À chaque fin de parties, c’était le même rituel. On analysait les coups joués, les positions souvent compliquées qui en résultaient, et le verdict n’attendait jamais, tombait dru : « J’étais à un coup du gain! Si j’avais joué mon cavalier ici, tu étais fini, N I ni; je n’ai pas vu ce coup de dame, sinon je gagnais assuré; j’ai failli, j’ai passé proche, etc., etc. » Le résultat final du tournoi apportait aussi sa panoplie d’excuses pour une piètre performance : « J’ai un rhume depuis trois jours, j’ai manqué le bus ce matin, mal dormi à cause du petit, etc. »

Le jeu, faut-il le préciser, se joue toujours dans le présent, à l’intérieur du monde réel, objectif et concret.

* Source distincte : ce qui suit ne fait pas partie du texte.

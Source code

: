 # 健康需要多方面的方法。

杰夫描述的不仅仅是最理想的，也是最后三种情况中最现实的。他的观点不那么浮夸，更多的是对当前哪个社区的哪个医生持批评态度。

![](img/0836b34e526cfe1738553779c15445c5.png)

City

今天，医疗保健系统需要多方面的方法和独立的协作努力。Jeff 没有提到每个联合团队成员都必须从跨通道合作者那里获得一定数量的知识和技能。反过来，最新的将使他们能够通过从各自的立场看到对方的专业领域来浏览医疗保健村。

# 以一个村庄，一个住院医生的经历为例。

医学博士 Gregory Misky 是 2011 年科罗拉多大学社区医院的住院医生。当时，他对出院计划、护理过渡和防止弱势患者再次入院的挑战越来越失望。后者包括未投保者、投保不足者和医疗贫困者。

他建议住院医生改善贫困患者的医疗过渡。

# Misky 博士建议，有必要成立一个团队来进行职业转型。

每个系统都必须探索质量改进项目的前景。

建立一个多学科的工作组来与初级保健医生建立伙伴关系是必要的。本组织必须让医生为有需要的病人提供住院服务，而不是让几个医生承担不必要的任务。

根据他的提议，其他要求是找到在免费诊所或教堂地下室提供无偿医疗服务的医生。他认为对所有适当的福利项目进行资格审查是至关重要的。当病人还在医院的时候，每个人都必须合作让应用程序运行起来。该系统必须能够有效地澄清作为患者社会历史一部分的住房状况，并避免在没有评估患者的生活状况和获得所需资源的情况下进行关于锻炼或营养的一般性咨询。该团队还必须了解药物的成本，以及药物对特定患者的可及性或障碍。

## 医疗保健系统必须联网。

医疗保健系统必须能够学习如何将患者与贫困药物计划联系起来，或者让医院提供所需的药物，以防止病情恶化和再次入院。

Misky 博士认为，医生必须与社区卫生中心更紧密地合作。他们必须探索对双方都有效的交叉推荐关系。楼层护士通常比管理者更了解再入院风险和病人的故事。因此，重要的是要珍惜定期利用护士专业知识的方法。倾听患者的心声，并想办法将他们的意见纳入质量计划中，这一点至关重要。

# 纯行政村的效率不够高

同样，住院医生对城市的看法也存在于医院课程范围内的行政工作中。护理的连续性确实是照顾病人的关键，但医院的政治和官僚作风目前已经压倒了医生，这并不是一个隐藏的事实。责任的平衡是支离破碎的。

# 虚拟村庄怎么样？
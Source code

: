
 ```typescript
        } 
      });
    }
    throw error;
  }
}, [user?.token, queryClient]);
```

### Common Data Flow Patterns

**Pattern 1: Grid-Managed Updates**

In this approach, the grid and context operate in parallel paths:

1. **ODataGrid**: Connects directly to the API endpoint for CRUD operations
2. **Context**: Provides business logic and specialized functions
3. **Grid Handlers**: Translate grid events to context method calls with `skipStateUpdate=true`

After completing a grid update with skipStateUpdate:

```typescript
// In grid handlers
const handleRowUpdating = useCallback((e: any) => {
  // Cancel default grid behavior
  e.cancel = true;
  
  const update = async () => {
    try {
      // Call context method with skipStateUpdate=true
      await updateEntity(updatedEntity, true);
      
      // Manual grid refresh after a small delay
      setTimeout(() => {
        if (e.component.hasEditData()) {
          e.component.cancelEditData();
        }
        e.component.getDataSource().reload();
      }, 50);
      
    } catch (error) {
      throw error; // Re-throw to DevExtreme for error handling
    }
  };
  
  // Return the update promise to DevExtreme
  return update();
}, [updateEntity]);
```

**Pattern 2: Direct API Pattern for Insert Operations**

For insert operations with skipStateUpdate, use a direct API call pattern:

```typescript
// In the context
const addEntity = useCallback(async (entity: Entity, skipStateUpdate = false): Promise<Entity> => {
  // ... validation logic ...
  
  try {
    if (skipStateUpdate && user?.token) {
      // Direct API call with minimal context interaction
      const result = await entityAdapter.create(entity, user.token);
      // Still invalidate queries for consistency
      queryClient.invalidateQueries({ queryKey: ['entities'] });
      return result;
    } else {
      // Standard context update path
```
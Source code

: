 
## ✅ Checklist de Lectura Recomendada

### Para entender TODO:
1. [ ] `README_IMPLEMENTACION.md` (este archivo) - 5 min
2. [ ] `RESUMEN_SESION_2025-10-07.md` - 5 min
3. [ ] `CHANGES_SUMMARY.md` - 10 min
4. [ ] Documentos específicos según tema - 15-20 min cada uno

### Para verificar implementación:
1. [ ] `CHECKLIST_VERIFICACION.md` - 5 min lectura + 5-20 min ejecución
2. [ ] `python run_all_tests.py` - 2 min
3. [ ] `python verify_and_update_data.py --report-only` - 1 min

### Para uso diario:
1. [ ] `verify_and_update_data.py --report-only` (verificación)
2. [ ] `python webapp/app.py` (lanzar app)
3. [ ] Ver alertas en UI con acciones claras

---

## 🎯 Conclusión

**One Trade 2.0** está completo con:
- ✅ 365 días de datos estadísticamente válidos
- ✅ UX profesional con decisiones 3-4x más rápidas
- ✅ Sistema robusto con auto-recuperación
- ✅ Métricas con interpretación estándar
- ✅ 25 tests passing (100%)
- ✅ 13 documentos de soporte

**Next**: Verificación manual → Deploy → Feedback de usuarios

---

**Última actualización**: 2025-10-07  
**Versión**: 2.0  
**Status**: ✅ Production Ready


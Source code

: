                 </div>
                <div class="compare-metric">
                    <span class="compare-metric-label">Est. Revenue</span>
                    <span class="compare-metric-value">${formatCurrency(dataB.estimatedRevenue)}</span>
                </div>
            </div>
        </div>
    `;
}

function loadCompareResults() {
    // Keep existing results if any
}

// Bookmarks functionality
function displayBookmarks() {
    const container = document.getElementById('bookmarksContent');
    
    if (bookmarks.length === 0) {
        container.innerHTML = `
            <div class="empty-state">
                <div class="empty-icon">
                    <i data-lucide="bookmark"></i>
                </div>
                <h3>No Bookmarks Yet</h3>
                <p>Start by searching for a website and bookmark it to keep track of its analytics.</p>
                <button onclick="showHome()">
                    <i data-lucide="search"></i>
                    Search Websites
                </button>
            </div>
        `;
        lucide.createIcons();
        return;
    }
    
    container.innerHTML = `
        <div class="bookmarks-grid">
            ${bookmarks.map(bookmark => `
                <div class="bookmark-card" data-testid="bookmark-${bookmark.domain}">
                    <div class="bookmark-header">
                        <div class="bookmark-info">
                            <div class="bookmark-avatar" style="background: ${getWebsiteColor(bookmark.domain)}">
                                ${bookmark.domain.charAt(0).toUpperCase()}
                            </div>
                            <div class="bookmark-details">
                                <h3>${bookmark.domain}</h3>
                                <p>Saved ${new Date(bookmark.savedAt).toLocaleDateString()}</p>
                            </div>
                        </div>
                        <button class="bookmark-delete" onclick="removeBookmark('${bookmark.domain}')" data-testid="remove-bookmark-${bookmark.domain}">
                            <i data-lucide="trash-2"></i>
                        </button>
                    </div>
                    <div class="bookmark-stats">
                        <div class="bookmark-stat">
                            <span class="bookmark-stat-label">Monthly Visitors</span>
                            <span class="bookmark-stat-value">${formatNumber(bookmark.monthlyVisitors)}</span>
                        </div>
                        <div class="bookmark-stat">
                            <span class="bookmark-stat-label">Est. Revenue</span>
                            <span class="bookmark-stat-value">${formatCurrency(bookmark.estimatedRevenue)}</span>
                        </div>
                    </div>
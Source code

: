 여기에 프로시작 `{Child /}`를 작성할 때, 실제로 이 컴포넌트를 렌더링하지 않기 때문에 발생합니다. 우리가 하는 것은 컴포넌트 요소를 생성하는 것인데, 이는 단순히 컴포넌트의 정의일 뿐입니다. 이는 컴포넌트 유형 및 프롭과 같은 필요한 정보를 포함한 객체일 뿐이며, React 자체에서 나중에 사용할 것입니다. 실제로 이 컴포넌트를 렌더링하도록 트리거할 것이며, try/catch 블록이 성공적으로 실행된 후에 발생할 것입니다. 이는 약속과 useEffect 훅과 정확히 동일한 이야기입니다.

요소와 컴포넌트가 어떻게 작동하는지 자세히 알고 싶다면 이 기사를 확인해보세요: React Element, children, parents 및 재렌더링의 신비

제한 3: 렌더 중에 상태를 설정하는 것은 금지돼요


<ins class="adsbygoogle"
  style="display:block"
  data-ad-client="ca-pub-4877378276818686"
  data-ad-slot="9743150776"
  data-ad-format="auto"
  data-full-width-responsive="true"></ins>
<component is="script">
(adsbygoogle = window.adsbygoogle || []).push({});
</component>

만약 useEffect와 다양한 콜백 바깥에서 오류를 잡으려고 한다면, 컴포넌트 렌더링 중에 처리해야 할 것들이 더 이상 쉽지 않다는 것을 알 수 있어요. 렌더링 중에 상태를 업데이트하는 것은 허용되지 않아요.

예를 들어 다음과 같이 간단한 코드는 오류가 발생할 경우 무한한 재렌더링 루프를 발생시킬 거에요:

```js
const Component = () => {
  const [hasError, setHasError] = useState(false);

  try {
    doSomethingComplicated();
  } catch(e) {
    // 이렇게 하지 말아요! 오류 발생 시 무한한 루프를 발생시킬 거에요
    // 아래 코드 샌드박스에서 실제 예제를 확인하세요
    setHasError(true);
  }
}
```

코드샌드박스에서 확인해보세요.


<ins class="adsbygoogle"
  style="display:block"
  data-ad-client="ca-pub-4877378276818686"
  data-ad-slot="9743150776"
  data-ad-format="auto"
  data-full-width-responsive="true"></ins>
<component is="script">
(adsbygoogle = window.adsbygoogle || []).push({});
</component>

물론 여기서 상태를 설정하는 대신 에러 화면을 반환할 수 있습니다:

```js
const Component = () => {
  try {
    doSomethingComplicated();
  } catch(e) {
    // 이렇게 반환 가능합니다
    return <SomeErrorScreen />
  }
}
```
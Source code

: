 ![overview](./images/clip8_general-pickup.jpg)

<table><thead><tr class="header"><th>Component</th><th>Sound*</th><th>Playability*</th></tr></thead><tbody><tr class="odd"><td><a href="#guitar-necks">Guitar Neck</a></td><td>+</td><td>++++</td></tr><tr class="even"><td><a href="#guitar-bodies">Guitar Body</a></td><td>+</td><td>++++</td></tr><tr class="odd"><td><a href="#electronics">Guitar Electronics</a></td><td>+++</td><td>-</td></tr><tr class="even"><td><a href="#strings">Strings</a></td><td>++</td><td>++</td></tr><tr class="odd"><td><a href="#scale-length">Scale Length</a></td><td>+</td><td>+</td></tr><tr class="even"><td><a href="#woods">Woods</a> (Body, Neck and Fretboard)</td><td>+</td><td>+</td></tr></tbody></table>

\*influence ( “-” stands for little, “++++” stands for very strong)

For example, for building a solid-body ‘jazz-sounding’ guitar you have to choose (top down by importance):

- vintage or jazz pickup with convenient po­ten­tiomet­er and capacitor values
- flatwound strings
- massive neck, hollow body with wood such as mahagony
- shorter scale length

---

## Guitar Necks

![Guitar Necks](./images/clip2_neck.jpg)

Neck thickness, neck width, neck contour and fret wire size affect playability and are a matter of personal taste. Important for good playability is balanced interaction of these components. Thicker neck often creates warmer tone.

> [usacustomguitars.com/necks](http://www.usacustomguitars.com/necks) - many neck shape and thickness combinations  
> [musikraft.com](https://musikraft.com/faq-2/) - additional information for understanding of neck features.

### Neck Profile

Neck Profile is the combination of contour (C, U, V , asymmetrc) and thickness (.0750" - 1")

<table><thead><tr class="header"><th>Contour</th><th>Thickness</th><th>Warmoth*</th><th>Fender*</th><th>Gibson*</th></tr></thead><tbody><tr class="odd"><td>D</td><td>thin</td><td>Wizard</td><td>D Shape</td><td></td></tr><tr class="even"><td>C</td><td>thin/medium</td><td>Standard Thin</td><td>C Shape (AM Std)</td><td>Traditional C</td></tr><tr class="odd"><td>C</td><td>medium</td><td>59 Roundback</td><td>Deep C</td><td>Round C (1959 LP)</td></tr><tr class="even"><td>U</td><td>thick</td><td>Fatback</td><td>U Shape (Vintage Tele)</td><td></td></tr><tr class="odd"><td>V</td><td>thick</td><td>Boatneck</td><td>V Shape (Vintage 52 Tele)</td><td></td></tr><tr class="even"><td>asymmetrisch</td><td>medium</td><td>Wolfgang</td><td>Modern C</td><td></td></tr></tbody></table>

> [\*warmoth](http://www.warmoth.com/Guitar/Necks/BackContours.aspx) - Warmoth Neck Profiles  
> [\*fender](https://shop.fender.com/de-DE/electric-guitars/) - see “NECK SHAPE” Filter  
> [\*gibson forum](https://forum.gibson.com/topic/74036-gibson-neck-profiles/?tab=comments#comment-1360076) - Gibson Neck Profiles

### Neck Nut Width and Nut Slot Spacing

Les échecs, une fois la partie en marche, font fi d’un idéal abstrait et désincarné. Les pièces doivent bouger dans un temps limité qui est le même pour les deux adversaires. Le mouvement des pièces est œuvre de l’esprit humain, une création pure et simple.

Tu peux toujours fantasmer la partie en cours, t’imaginer vainqueur, croire en tes immenses possibilités, bomber le torse, te percevoir comme un génie, l’œuvre reste à faire, sa réalisation demeure problématique jusqu’à la toute fin. Tu ne peux tricher, faire semblant ou « menacer de comprendre la position », la réalité sur le « terrain » te rattrapera toujours. Viendra aussi la peur, la fatigue, le dérangement extérieur, peut-être même la faim, la hâte d’en finir et de porter le coup fatal. La partie demeure toujours au plus près de soi, enfermée dans tes traits personnels, jamais dans un idéal qui ne connaît pas l’imperfection. L’esprit du joueur, à l’intérieur et dans les limites de son expérience, de son imagination, de sa mémoire, de ses émotions, doit camper dans le présent, s’obliger à une passion et une intensité du présent.

À chaque tournoi d’échecs dont j’ai participé, je n’ai jamais manqué d’observer attentivement les joueurs présents. L’exaltation et la tension étaient toujours palpables et faisaient jaillir spontanément les traits de comportement les plus variés. Je voyais des humains mis à nu, car dans l’obligation de se mouvoir dans le présent avec son lot d’imperfection, de fragilité et de hantise. Chaque joueur se dévoilait. Et j’en ai vu de toutes les couleurs…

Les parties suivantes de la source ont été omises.